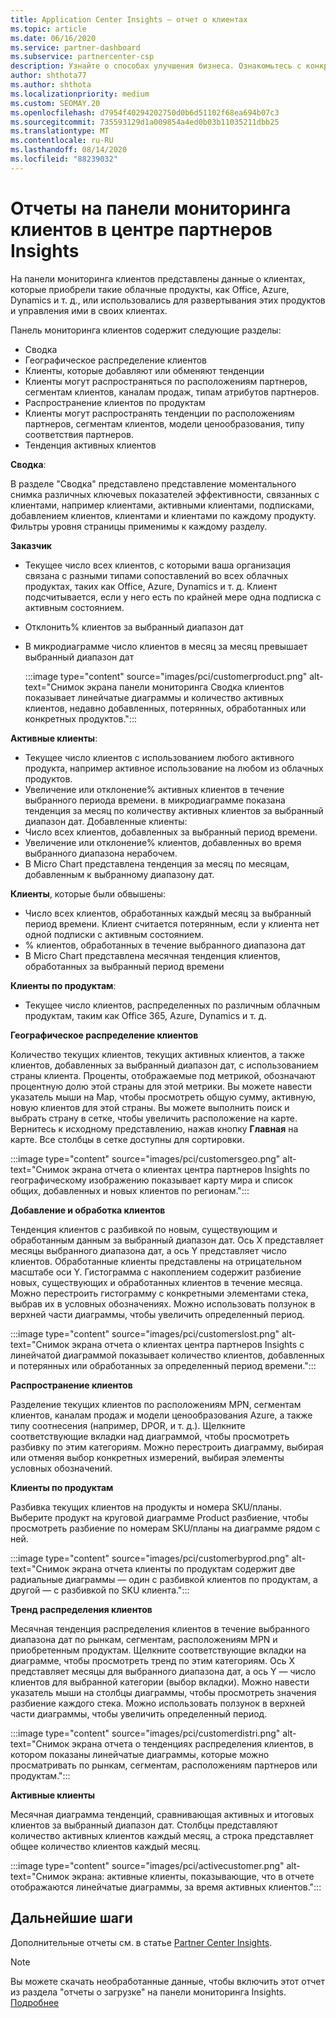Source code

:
 ```yaml
---
title: Application Center Insights — отчет о клиентах
ms.topic: article
ms.date: 06/16/2020
ms.service: partner-dashboard
ms.subservice: partnercenter-csp
description: Узнайте о способах улучшения бизнеса. Ознакомьтесь с конкретными тенденциями клиентов по географическому, по продуктам и другим атрибутам.
author: shthota77
ms.author: shthota
ms.localizationpriority: medium
ms.custom: SEOMAY.20
ms.openlocfilehash: d7954f40294202750d0b6d51102f68ea694b07c3
ms.sourcegitcommit: 735593129d1a009854a4ed0b03b11035211dbb25
ms.translationtype: MT
ms.contentlocale: ru-RU
ms.lasthandoff: 08/14/2020
ms.locfileid: "88239032"
---
```

# <a name="customers-dashboard-reports-from-partner-center-insights"></a>Отчеты на панели мониторинга клиентов в центре партнеров Insights

На панели мониторинга клиентов представлены данные о клиентах, которые приобрели такие облачные продукты, как Office, Azure, Dynamics и т. д., или использовались для развертывания этих продуктов и управления ими в своих клиентах. 
 
Панель мониторинга клиентов содержит следующие разделы: 

- Сводка  
- Географическое распределение клиентов 
- Клиенты, которые добавляют или обменяют тенденции 
- Клиенты могут распространяться по расположениям партнеров, сегментам клиентов, каналам продаж, типам атрибутов партнеров. 
- Распространение клиентов по продуктам 
- Клиенты могут распространять тенденции по расположениям партнеров, сегментам клиентов, модели ценообразования, типу соответствия партнеров. 
- Тенденция активных клиентов 

**Сводка**:

В разделе "Сводка" представлено представление моментального снимка различных ключевых показателей эффективности, связанных с клиентами, например клиентами, активными клиентами, подписками, добавлением клиентов, клиентами и клиентами по каждому продукту. Фильтры уровня страницы применимы к каждому разделу.

**Заказчик**

- Текущее число всех клиентов, с которыми ваша организация связана с разными типами сопоставлений во всех облачных продуктах, таких как Office, Azure, Dynamics и т. д. Клиент подсчитывается, если у него есть по крайней мере одна подписка с активным состоянием.  
- Отклонить% клиентов за выбранный диапазон дат 
- В микродиаграмме число клиентов в месяц за месяц превышает выбранный диапазон дат

  :::image type="content" source="images/pci/customerproduct.png" alt-text="Снимок экрана панели мониторинга Сводка клиентов показывает линейчатые диаграммы и количество активных клиентов, недавно добавленных, потерянных, обработанных или конкретных продуктов.":::

**Активные клиенты**:

- Текущее число клиентов с использованием любого активного продукта, например активное использование на любом из облачных продуктов.
- Увеличение или отклонение% активных клиентов в течение выбранного периода времени. в микродиаграмме показана тенденция за месяц по количеству активных клиентов за выбранный диапазон дат.
Добавленные клиенты:
- Число всех клиентов, добавленных за выбранный период времени.
- Увеличение или отклонение% клиентов, добавленных во время выбранного диапазона нерабочем.
- В Micro Chart представлена тенденция за месяц по месяцам, добавленным к выбранному диапазону дат.

**Клиенты**, которые были обвышены:
- Число всех клиентов, обработанных каждый месяц за выбранный период времени. Клиент считается потерянным, если у клиента нет одной подписки с активным состоянием. 
- % клиентов, обработанных в течение выбранного диапазона дат 
- В Micro Chart представлена месячная тенденция клиентов, обработанных за выбранный период времени 
 
**Клиенты по продуктам**:
- Текущее число клиентов, распределенных по различным облачным продуктам, таким как Office 365, Azure, Dynamics и т. д.  

**Географическое распределение клиентов**

Количество текущих клиентов, текущих активных клиентов, а также клиентов, добавленных за выбранный диапазон дат, с использованием страны клиента. Проценты, отображаемые под метрикой, обозначают процентную долю этой страны для этой метрики. Вы можете навести указатель мыши на Map, чтобы просмотреть общую сумму, активную, новую клиентов для этой страны. Вы можете выполнить поиск и выбрать страну в сетке, чтобы увеличить расположение на карте. Вернитесь к исходному представлению, нажав кнопку **Главная** на карте. Все столбцы в сетке доступны для сортировки.  

:::image type="content" source="images/pci/customersgeo.png" alt-text="Снимок экрана отчета о клиентах центра партнеров Insights по географическому изображению показывает карту мира и список общих, добавленных и новых клиентов по регионам.":::

**Добавление и обработка клиентов**

Тенденция клиентов с разбивкой по новым, существующим и обработанным данным за выбранный диапазон дат. Ось X представляет месяцы выбранного диапазона дат, а ось Y представляет число клиентов. Обработанные клиенты представлены на отрицательном масштабе оси Y. Гистограмма с накоплением содержит разбиение новых, существующих и обработанных клиентов в течение месяца. Можно перестроить гистограмму с конкретными элементами стека, выбрав их в условных обозначениях. Можно использовать ползунок в верхней части диаграммы, чтобы увеличить определенный период. 

:::image type="content" source="images/pci/customerslost.png" alt-text="Снимок экрана отчета о клиентах центра партнеров Insights с линейчатой диаграммой показывает количество клиентов, добавленных и потерянных или обработанных за определенный период времени.":::

**Распространение клиентов**

Разделение текущих клиентов по расположениям MPN, сегментам клиентов, каналам продаж и модели ценообразования Azure, а также типу соотнесения (например, DPOR, и т. д.). Щелкните соответствующие вкладки над диаграммой, чтобы просмотреть разбивку по этим категориям. Можно перестроить диаграмму, выбирая или отменяя выбор конкретных измерений, выбирая элементы условных обозначений. 

**Клиенты по продуктам**

Разбивка текущих клиентов на продукты и номера SKU/планы. Выберите продукт на круговой диаграмме Product разбиение, чтобы просмотреть разбиение по номерам SKU/планы на диаграмме рядом с ней.

:::image type="content" source="images/pci/customerbyprod.png" alt-text="Снимок экрана отчета клиенты по продуктам содержит две радиальные диаграммы — один с разбивкой клиентов по продуктам, а другой — с разбивкой по SKU клиента.":::

**Тренд распределения клиентов** 

Месячная тенденция распределения клиентов в течение выбранного диапазона дат по рынкам, сегментам, расположениям MPN и приобретенным продуктам. Щелкните соответствующие вкладки на диаграмме, чтобы просмотреть тренд по этим категориям. Ось X представляет месяцы для выбранного диапазона дат, а ось Y — число клиентов для выбранной категории (выбор вкладки). Можно навести указатель мыши на столбцы диаграммы, чтобы просмотреть значения разбиение каждого стека. Можно использовать ползунок в верхней части диаграммы, чтобы увеличить определенный период.   

:::image type="content" source="images/pci/customerdistri.png" alt-text="Снимок экрана отчета о тенденциях распределения клиентов, в котором показаны линейчатые диаграммы, которые можно просматривать по рынкам, сегментам, расположениям партнеров или продуктам.":::

**Активные клиенты**

Месячная диаграмма тенденций, сравнивающая активных и итоговых клиентов за выбранный диапазон дат. Столбцы представляют количество активных клиентов каждый месяц, а строка представляет общее количество клиентов каждый месяц. 

:::image type="content" source="images/pci/activecustomer.png" alt-text="Снимок экрана: активные клиенты, показывающие, что в отчете отображаются линейчатые диаграммы, за время активных клиентов.":::

## <a name="next-steps"></a>Дальнейшие шаги

Дополнительные отчеты см. в статье [Partner Center Insights](partner-center-insights.md).

>[!NOTE] 
> Вы можете скачать необработанные данные, чтобы включить этот отчет из раздела "отчеты о загрузке" на панели мониторинга Insights. [Подробнее](pci-download-reports.md) 
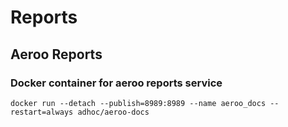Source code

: # Reports

## Aeroo Reports

### Docker container for aeroo reports service

```
docker run --detach --publish=8989:8989 --name aeroo_docs --restart=always adhoc/aeroo-docs
```
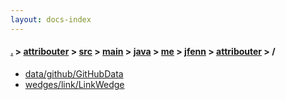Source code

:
 ```yaml
---
layout: docs-index
---
```

#### [.](./../../../../../../../index) > [attribouter](./../../../../../../index) > [src](./../../../../../index) > [main](./../../../../index) > [java](./../../../index) > [me](./../../index) > [jfenn](./../index) > [attribouter](./index) > **/**

- [data/github/GitHubData](data/github/GitHubData)
- [wedges/link/LinkWedge](wedges/link/LinkWedge)
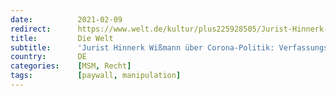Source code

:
 ```yaml
---
date:          2021-02-09
redirect:      https://www.welt.de/kultur/plus225928505/Jurist-Hinnerk-Wissmann-ueber-Corona-Politik-Verfassungsbruch-Schlimmer.html
title:         Die Welt
subtitle:      'Jurist Hinnerk Wißmann über Corona-Politik: Verfassungsbruch? Schlimmer!'
country:       DE
categories:    [MSM, Recht]
tags:          [paywall, manipulation]
---
```

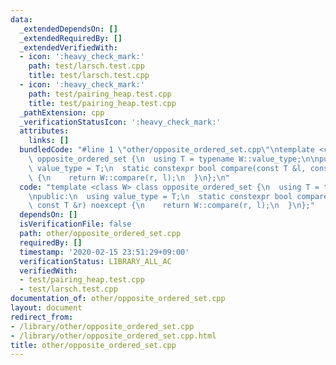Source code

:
 ```yaml
---
data:
  _extendedDependsOn: []
  _extendedRequiredBy: []
  _extendedVerifiedWith:
  - icon: ':heavy_check_mark:'
    path: test/larsch.test.cpp
    title: test/larsch.test.cpp
  - icon: ':heavy_check_mark:'
    path: test/pairing_heap.test.cpp
    title: test/pairing_heap.test.cpp
  _pathExtension: cpp
  _verificationStatusIcon: ':heavy_check_mark:'
  attributes:
    links: []
  bundledCode: "#line 1 \"other/opposite_ordered_set.cpp\"\ntemplate <class W> class\
    \ opposite_ordered_set {\n  using T = typename W::value_type;\n\npublic:\n  using\
    \ value_type = T;\n  static constexpr bool compare(const T &l, const T &r) noexcept\
    \ {\n    return W::compare(r, l);\n  }\n};\n"
  code: "template <class W> class opposite_ordered_set {\n  using T = typename W::value_type;\n\
    \npublic:\n  using value_type = T;\n  static constexpr bool compare(const T &l,\
    \ const T &r) noexcept {\n    return W::compare(r, l);\n  }\n};"
  dependsOn: []
  isVerificationFile: false
  path: other/opposite_ordered_set.cpp
  requiredBy: []
  timestamp: '2020-02-15 23:51:29+09:00'
  verificationStatus: LIBRARY_ALL_AC
  verifiedWith:
  - test/pairing_heap.test.cpp
  - test/larsch.test.cpp
documentation_of: other/opposite_ordered_set.cpp
layout: document
redirect_from:
- /library/other/opposite_ordered_set.cpp
- /library/other/opposite_ordered_set.cpp.html
title: other/opposite_ordered_set.cpp
---
```

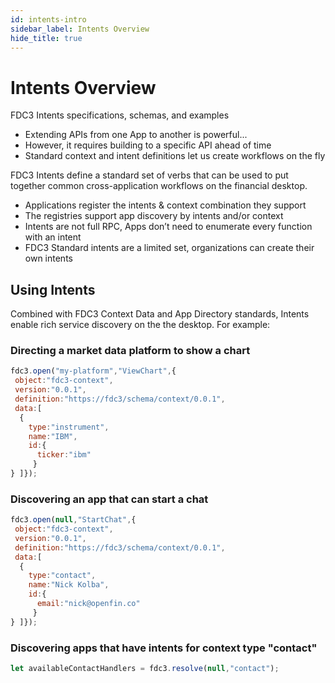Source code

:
 ```yaml
---
id: intents-intro
sidebar_label: Intents Overview
hide_title: true
---
```


# Intents Overview

FDC3 Intents specifications, schemas, and examples

* Extending APIs from one App to another is powerful...
* However, it requires building to a specific API ahead of time
* Standard context and intent definitions let us create workflows on the fly

FDC3 Intents define a standard set of verbs that can be used to put together common cross-application workflows on the financial desktop.
* Applications register the intents & context combination they support
* The registries support app discovery by intents and/or context
* Intents are not full RPC, Apps don’t need to enumerate every function with an intent
* FDC3 Standard intents are a limited set, organizations can create their own intents

## Using Intents
Combined with FDC3 Context Data and App Directory standards, Intents enable rich service discovery on the the desktop.  For example:

### Directing a market data platform to show a chart
```javascript
fdc3.open("my-platform","ViewChart",{
 object:"fdc3-context",
 version:"0.0.1",
 definition:"https://fdc3/schema/context/0.0.1",
 data:[
  {
    type:"instrument",
    name:"IBM",
    id:{
      ticker:"ibm"
     }
} ]});
```

### Discovering an app that can start a chat
```javascript
fdc3.open(null,"StartChat",{
 object:"fdc3-context",
 version:"0.0.1",
 definition:"https://fdc3/schema/context/0.0.1",
 data:[
  {
    type:"contact",
    name:"Nick Kolba",
    id:{
      email:"nick@openfin.co"
     }
} ]});
```

### Discovering apps that have intents for context type "contact"
```javascript
let availableContactHandlers = fdc3.resolve(null,"contact");
```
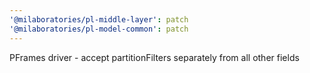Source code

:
 ```yaml
---
'@milaboratories/pl-middle-layer': patch
'@milaboratories/pl-model-common': patch
---
```


PFrames driver - accept partitionFilters separately from all other fields
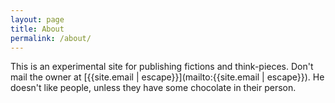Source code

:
 ```yaml
---
layout: page
title: About
permalink: /about/
---
```


This is an experimental site for publishing fictions and think-pieces. Don't
mail the owner at [{{site.email | escape}}](mailto:{{site.email | escape}}). He
doesn't like people, unless they have some chocolate in their person.
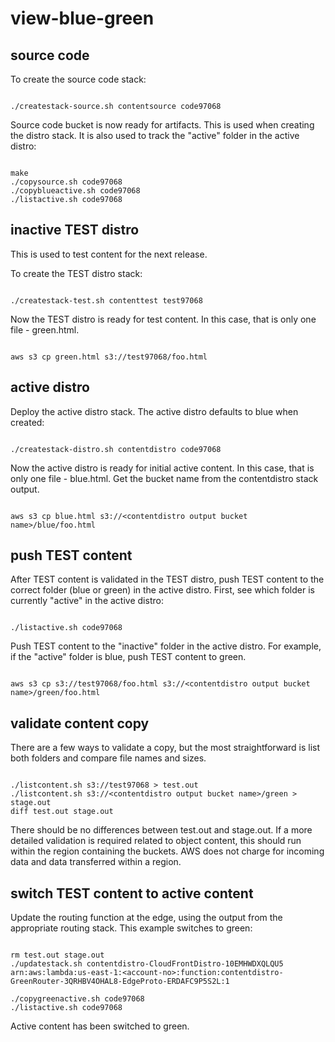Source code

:# view-blue-green

## source code

To create the source code stack:

```console

./createstack-source.sh contentsource code97068

```

Source code bucket is now ready for artifacts. This is used when creating the distro stack. It is also used to track the "active" folder in the active distro:

```console

make
./copysource.sh code97068
./copyblueactive.sh code97068
./listactive.sh code97068

```

## inactive TEST distro

This is used to test content for the next release.

To create the TEST distro stack:

```console

./createstack-test.sh contenttest test97068

```

Now the TEST distro is ready for test content. In this case, that is only one file - green.html.

```console

aws s3 cp green.html s3://test97068/foo.html

```

## active distro

Deploy the active distro stack. The active distro defaults to blue when created:

```console

./createstack-distro.sh contentdistro code97068

```

Now the active distro is ready for initial active content. In this case, that is only one file - blue.html. Get the bucket name from the contentdistro stack output.

```console

aws s3 cp blue.html s3://<contentdistro output bucket name>/blue/foo.html

```

## push TEST content

After TEST content is validated in the TEST distro, push TEST content to the correct folder (blue or green) in the active distro. First, see which folder is currently "active" in the active distro:

```console

./listactive.sh code97068

```

Push TEST content to the "inactive" folder in the active distro. For example, if the "active" folder is blue, push TEST content to green.

```console

aws s3 cp s3://test97068/foo.html s3://<contentdistro output bucket name>/green/foo.html

```

## validate content copy

There are a few ways to validate a copy, but the most straightforward is list both folders and compare file names and sizes.

```console

./listcontent.sh s3://test97068 > test.out
./listcontent.sh s3://<contentdistro output bucket name>/green > stage.out
diff test.out stage.out

```

There should be no differences between test.out and stage.out. If a more detailed validation is required related to object content, this should run within the region containing the buckets. AWS does not charge for incoming data and data transferred within a region.

## switch TEST content to active content

Update the routing function at the edge, using the output from the appropriate routing stack. This example switches to green:

```console

rm test.out stage.out
./updatestack.sh contentdistro-CloudFrontDistro-10EMHWDXQLQU5 arn:aws:lambda:us-east-1:<account-no>:function:contentdistro-GreenRouter-3QRHBV4OHAL8-EdgeProto-ERDAFC9P5S2L:1

./copygreenactive.sh code97068
./listactive.sh code97068

```

Active content has been switched to green.

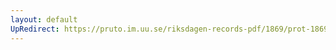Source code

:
 ```yaml
---
layout: default
UpRedirect: https://pruto.im.uu.se/riksdagen-records-pdf/1869/prot-1869--fk--410/prot-1869--fk--410_068.pdf
---
```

_EXERCISE_:
Going down the listing above, begin printing at the line with "Deploy the active" and finish with the line with "## push TEST content", exactly as they appear.

_SOLUTION TO THIS PROBLEM_:
Deploy the active distro stack. The active distro defaults to blue when created:

```console

./createstack-distro.sh contentdistro code97068

```

Now the active distro is ready for initial active content. In this case, that is only one file - blue.html. Get the bucket name from the contentdistro stack output.

```console

aws s3 cp blue.html s3://<contentdistro output bucket name>/blue/foo.html

```

## push TEST content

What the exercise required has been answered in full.